As explained in part 1 of this blog, last week I was asked to give a presentation to a group of senior bank risk managers on the state of the art in “balance sheet optimization.” Optimization in banking is a lot like building a software program to beat any human at chess. It’s very easy to talk about, and it’s very hard to do. In this installment of our optimization series, we start with a general framework for optimization of the balance sheet on a fully integrated risk basis—interest rate risk, market risk, and credit risk in a common framework. We then look at how optimization is done in the funds management business. Finally we turn to the existing types of optimization that are already common in high quality risk management systems.
In part 1 of this blog, we described how a long list of macro-economic factors drives the value of assets that a financial institution might own. The value of these assets, in turn, determines the willingness of potential liability suppliers to lend money to the financial institution.
The diagram above shows how macro factors like oil prices, correlated corporate defaults, interest rates, commercial real estate prices, and home prices combine to influence asset values. When their impact is negative and asset values decline, liability holders run away as shown in these 2007 (Northern Rock) and 2008 (IndyMac) photos. This is true even with well-publicized government support of troubled institutions, like that provided by the Federal Deposit Insurance Corporation in the USA and, in the case of Northern Rock, by the Bank of England. Our optimization needs to be done in light of this risk transmission process on a multiperiod basis.
The next graphic shows in a simple way that the traditional “risk silos” in financial services no longer have a reason to exist from a systems or financial mathematics point of view. Indeed, corporate politics is probably the only reason that risk management has not been fully integrated at most institutions.

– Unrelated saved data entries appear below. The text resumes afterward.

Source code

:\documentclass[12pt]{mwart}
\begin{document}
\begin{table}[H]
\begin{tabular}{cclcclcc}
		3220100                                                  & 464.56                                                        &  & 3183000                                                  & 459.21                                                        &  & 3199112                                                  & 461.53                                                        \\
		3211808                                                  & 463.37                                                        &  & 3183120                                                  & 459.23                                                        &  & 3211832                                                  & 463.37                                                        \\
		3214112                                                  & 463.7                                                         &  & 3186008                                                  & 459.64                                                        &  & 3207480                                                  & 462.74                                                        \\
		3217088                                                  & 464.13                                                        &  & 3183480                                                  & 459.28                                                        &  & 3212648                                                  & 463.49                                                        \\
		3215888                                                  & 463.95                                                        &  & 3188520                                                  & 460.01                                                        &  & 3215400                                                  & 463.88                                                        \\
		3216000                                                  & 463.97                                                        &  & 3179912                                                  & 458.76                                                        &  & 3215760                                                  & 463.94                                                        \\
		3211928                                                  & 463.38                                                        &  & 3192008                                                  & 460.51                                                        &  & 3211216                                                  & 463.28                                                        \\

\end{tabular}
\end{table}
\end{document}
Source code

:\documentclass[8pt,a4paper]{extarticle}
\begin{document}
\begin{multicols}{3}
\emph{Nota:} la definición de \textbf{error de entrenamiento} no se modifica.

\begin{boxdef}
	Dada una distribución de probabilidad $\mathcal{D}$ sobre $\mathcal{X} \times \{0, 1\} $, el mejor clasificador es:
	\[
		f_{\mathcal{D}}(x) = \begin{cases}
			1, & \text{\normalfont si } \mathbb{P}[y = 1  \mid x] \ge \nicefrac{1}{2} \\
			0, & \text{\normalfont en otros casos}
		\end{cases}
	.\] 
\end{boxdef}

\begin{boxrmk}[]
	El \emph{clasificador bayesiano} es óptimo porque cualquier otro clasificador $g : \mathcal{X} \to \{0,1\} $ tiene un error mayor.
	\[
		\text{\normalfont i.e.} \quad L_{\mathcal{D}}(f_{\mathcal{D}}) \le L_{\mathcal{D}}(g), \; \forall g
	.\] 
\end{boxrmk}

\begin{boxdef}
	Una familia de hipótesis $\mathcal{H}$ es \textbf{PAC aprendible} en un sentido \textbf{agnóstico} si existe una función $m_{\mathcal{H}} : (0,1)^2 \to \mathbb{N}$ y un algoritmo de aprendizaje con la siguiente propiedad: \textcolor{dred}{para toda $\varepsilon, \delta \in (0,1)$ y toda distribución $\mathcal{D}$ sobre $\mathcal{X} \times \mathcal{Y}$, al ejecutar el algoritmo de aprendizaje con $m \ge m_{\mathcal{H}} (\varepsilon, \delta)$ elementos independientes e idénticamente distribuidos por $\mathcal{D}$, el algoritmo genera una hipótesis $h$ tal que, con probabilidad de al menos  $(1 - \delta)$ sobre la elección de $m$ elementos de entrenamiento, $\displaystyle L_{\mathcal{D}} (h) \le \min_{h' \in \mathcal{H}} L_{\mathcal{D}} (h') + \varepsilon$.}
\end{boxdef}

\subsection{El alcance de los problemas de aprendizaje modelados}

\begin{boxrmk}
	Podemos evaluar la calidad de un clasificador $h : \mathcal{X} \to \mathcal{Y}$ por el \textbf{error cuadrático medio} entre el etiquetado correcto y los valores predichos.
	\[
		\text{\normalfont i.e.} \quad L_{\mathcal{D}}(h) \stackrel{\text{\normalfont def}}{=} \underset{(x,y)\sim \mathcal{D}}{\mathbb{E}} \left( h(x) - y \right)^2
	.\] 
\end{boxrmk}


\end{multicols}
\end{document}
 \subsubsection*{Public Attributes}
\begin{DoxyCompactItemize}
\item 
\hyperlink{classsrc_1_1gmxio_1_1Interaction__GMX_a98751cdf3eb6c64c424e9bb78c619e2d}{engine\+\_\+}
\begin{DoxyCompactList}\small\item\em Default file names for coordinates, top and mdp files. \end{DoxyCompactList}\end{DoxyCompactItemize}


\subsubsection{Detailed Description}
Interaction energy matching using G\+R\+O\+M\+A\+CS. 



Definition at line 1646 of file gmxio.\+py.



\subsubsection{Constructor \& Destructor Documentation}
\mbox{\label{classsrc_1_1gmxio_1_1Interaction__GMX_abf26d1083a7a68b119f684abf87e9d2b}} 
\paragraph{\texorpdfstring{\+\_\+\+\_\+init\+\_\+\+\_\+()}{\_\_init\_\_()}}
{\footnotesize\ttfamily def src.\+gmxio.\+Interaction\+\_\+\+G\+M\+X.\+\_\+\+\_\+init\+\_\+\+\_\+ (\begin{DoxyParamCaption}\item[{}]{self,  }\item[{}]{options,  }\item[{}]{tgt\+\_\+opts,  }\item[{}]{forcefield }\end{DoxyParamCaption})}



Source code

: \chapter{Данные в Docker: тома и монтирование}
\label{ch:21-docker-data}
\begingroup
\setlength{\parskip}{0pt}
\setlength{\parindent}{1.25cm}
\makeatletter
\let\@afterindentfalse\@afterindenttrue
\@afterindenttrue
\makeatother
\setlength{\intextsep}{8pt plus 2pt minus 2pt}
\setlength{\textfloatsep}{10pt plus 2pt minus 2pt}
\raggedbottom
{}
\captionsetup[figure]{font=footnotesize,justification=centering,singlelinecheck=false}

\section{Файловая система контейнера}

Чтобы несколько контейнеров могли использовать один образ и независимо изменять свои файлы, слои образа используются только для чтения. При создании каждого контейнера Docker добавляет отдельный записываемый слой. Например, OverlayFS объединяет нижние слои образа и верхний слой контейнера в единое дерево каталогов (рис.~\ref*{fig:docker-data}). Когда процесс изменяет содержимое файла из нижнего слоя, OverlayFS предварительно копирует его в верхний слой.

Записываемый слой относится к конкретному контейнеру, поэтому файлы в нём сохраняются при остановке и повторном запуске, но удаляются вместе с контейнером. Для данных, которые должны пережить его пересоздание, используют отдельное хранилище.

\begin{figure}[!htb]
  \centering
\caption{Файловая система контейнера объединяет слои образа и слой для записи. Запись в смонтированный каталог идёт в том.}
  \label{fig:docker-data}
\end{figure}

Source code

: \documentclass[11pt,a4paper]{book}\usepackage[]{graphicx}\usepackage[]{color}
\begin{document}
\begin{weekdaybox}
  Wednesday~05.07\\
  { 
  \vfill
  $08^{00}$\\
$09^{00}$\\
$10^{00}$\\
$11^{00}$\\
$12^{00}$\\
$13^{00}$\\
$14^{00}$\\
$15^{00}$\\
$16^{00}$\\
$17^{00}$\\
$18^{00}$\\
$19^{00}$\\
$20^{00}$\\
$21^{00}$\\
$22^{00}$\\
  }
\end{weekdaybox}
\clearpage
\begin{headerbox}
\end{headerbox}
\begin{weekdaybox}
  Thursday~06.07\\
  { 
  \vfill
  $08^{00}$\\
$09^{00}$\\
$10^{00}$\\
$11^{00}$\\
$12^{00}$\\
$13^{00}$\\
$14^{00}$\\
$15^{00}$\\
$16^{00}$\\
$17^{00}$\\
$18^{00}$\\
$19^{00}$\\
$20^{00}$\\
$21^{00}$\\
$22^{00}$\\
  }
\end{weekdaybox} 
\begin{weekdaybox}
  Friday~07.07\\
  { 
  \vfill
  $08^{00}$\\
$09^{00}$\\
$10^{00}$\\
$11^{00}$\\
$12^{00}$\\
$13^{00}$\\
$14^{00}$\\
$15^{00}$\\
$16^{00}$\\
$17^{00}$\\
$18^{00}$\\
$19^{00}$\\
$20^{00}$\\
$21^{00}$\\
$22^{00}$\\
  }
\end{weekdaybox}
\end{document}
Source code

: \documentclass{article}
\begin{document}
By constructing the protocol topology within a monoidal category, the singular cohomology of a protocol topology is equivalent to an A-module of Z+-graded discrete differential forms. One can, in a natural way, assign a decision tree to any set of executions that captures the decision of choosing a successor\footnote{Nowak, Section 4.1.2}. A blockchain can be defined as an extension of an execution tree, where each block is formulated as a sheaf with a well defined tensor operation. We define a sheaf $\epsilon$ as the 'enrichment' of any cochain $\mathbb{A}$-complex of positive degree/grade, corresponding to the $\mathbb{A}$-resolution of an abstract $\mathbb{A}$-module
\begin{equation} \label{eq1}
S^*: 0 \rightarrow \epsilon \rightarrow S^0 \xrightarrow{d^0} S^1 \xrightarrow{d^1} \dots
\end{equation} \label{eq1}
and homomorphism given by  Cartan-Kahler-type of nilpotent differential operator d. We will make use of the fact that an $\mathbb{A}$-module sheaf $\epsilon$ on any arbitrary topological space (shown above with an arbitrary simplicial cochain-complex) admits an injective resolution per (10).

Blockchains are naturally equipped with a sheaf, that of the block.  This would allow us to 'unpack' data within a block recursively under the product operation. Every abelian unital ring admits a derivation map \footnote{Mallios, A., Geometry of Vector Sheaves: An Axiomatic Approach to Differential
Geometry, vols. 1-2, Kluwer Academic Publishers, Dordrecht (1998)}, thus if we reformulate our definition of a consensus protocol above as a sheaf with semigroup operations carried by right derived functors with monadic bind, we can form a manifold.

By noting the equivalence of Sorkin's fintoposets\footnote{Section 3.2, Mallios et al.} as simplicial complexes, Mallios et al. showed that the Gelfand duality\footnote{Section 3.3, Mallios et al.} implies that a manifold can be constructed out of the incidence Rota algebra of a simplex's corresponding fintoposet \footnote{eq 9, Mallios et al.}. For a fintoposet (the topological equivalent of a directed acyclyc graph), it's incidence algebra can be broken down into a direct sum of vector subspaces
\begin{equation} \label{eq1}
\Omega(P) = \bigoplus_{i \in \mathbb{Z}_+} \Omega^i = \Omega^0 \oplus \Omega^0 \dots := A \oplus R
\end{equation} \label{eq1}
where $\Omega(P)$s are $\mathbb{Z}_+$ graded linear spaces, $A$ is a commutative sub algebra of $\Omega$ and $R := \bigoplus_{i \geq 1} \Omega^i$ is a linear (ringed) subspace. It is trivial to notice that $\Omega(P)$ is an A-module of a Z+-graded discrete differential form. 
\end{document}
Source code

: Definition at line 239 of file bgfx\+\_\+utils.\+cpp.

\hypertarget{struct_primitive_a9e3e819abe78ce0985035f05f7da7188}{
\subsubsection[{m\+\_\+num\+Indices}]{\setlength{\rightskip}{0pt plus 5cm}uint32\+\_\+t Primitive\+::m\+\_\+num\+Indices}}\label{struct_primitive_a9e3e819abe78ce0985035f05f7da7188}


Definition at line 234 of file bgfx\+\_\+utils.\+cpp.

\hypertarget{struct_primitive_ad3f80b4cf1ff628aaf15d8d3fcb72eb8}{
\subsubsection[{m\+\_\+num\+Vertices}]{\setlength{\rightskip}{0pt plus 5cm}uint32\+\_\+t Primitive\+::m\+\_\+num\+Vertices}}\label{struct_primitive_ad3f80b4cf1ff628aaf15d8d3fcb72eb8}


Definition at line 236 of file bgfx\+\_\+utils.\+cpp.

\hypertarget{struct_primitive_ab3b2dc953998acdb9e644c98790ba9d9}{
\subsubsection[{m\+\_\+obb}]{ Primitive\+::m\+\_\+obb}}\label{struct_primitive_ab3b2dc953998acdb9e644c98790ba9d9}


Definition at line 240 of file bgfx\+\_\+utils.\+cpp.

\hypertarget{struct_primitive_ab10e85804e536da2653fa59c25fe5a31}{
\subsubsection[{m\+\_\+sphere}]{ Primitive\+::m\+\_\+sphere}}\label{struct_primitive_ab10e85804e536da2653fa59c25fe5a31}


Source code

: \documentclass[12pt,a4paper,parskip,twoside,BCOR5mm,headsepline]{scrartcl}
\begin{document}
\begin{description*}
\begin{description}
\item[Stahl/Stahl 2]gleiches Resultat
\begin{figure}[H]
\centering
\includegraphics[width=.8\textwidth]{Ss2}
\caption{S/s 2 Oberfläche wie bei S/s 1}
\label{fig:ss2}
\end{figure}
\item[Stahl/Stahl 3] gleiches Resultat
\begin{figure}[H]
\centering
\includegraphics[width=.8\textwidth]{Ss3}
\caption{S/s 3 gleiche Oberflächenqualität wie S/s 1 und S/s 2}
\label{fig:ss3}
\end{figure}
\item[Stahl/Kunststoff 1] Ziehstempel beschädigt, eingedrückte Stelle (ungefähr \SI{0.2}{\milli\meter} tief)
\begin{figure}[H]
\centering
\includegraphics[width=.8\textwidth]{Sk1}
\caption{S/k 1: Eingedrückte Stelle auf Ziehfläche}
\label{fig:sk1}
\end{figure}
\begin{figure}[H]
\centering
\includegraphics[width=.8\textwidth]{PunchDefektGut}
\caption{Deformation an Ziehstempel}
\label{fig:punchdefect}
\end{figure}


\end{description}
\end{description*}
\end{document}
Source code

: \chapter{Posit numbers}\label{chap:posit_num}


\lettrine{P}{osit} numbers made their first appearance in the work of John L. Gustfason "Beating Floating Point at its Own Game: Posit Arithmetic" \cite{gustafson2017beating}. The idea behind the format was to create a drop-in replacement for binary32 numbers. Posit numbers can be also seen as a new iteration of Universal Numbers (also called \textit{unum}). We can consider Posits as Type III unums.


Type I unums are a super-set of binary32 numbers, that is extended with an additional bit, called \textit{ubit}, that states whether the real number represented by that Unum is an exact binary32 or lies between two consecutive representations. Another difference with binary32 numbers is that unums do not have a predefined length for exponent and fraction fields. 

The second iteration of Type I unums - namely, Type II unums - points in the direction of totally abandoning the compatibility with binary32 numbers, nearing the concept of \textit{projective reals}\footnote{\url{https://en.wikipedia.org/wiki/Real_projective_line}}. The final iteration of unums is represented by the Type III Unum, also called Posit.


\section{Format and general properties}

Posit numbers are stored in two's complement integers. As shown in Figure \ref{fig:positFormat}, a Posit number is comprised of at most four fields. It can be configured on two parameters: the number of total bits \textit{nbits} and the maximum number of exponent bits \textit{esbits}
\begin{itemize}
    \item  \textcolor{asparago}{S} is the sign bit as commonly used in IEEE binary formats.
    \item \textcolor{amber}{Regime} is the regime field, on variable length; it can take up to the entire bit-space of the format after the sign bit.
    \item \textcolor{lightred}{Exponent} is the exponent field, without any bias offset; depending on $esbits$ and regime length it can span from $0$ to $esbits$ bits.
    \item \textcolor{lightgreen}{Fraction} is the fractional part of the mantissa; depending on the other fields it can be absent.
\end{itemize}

There are really only two dimensions in which the major silos of risk management differ. The first is the periodicity of the analysis. The general case is a multiperiod analysis where the length of the periods is designated by the analyst. The special case is a single period analysis. The other dimension in which risk silos differ is whether or not “insurance events,” like “default/no default” or “pay on an insurance policy/don’t pay” are turned “on.” In order to deal realistically with the risk framework outlined in the prior graphic, we need to be in the bottom right hand corner of this square. In this case, we are generating valuations, cash flows and financial accruals on a multiperiod default-adjusted basis.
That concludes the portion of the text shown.